4.) The nurse who uses personal problems as an excuse to not care: I'm partial to this because I'm young but I don't care that you have kids, I don't care that your child has the snuffles and you were up all night. If you are unable to successfully complete the tasks of your job DO NOT COME INTO WORK. I have no sympathy for you. If I was out late partying and had a hangover and used it as an excuse would you care? An excuse is an excuse, either do your job right or call out, you are only hurting the patient.

5.) The nurse wearing winnie the pooh scrubs in an adult acute care setting: Your an adult. Dress like a professional, talk like a professional, and people will treat you like one.

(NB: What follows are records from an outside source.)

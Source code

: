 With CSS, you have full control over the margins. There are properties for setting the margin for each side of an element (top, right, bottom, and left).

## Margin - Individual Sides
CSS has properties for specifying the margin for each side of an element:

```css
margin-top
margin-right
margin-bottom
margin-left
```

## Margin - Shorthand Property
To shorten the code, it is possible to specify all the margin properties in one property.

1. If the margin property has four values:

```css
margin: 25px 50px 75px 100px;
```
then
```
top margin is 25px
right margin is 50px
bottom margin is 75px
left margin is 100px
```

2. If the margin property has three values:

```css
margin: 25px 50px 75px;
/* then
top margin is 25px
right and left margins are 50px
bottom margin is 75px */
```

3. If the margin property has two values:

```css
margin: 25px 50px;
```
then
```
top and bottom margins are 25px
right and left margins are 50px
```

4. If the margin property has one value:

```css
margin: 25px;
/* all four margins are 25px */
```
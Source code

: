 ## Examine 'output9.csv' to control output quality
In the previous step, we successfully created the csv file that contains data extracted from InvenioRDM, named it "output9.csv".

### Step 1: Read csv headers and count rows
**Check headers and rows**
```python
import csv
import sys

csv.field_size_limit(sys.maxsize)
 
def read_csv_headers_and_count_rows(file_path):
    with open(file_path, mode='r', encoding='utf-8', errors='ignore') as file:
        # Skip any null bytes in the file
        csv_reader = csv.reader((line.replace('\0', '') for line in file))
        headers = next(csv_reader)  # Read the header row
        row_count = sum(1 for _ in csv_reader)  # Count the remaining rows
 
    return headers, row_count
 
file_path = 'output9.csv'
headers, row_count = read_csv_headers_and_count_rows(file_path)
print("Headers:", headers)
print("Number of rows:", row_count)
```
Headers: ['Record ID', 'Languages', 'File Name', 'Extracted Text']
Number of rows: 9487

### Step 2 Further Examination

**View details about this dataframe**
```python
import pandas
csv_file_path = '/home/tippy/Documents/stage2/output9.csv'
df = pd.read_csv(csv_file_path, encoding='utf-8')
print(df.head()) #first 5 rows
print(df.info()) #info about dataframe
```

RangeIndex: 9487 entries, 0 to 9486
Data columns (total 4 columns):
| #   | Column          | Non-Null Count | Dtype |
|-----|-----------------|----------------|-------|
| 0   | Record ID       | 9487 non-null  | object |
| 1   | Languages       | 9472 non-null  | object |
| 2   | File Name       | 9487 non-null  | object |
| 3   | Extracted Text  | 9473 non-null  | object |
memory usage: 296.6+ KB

6.) Nurses who always apologize to doctors when they call them: It is a doctor's job to take your call, listen to what you say, make decions based on the information you give them. Get some backbone, speak intelligently, and stick to the facts. If you show them you are serious, they will take you seriously and not blow you off as some stupid nurse who bothers them at home.

Specializes in Rodeo Nursing (Neuro).

I really like the advice to focus your attention on the kind of nurse you want to be, rather than the kind you don't want to be. There is perhaps no quality that so becomes a new nurse, or an experienced one, as humility. While some of the complaints you've expressed are undoubtedly valid in some cases, others seem, frankly, a bit stupid. For example, the "it's not my job" nurse. I know what you mean, but what I see far, far more is an apparent sense by everyone who isn't a nurse that, somehow, they are doing us a personal favor by doing the work they were hired to do. In school, you've undoubtedly been taught that pretty much all aspects of a patient's care are the nurse's responsibility.

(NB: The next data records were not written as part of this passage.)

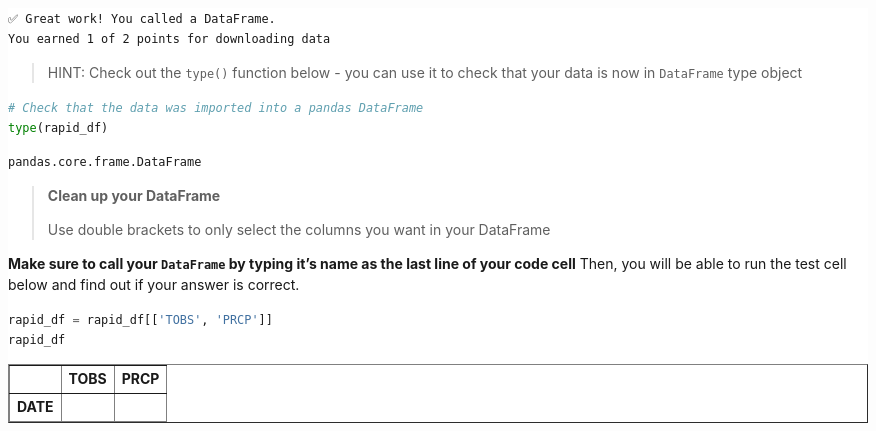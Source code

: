     ✅ Great work! You called a DataFrame.
    You earned 1 of 2 points for downloading data


> HINT: Check out the `type()` function below - you can use it to check
> that your data is now in `DataFrame` type object


```python
# Check that the data was imported into a pandas DataFrame
type(rapid_df)
```




    pandas.core.frame.DataFrame




```python

```

> **<i class="fa fa-solid fa-keyboard fa-large" aria-label="keyboard"></i>
> Clean up your DataFrame**
>
> Use double brackets to only select the columns you want in your
> DataFrame

**Make sure to call your `DataFrame` by typing it’s name as the last
line of your code cell** Then, you will be able to run the test cell
below and find out if your answer is correct.


```python

```


```python
rapid_df = rapid_df[['TOBS', 'PRCP']]
rapid_df
```




<div>
<style scoped>
    .dataframe tbody tr th:only-of-type {
        vertical-align: middle;
    }

    .dataframe tbody tr th {
        vertical-align: top;
    }

    .dataframe thead th {
        text-align: right;
    }
</style>
<table border="1" class="dataframe">
  <thead>
    <tr style="text-align: right;">
      <th></th>
      <th>TOBS</th>
      <th>PRCP</th>
    </tr>
    <tr>
      <th>DATE</th>
      <th></th>
      <th></th>
    </tr>
  </thead>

True enough, but as a healthcare worker, you ought to realize that a CNA's scope of practice is not a nurse's. It doesn't take a great deal of critical thinking to grasp that a nurse may have other duties than toileting that the CNA can't do. When a patient needs assistance with ADL's, there is no particular virtue in deciding some other patient should wait for pain meds because you couldn't be bothered to call the aide. Many of the aides I work with work just as hard as I do, but many times they are working on things that could wait a few minutes while they attended to some other aspect of their job and free me to do things that may be at least as urgent, but only I can do.I am not, nor are many nurses I know, too good to put a patient on a bedpan or walk them to the bathroom. I do it a lot. But there are plenty of times when I am too busy, and if you expect to be an effective nurse, you might as well learn the difference sooner than later.

Your remark about calling doctors is similarly misguided. Again, most nurses I know have strong backbones--physically and figuratively--but there is nothing wrong with showing collegial courtesy to a first-year resident. Their accomplishment in becoming a doctor is worthy of respect, and I've had too many experiences where I could start breathing again when the docs arrived to forget that. It isn't my place, or yours, to tell a doctor what his job is. A little civility, on both sides, is essential to communicating effectively.

You can take this as a flame, if you like, but I've just put in a hard night, and I've put in plenty other such nights to know a lot more about it than you do. If you can't respect that, tough.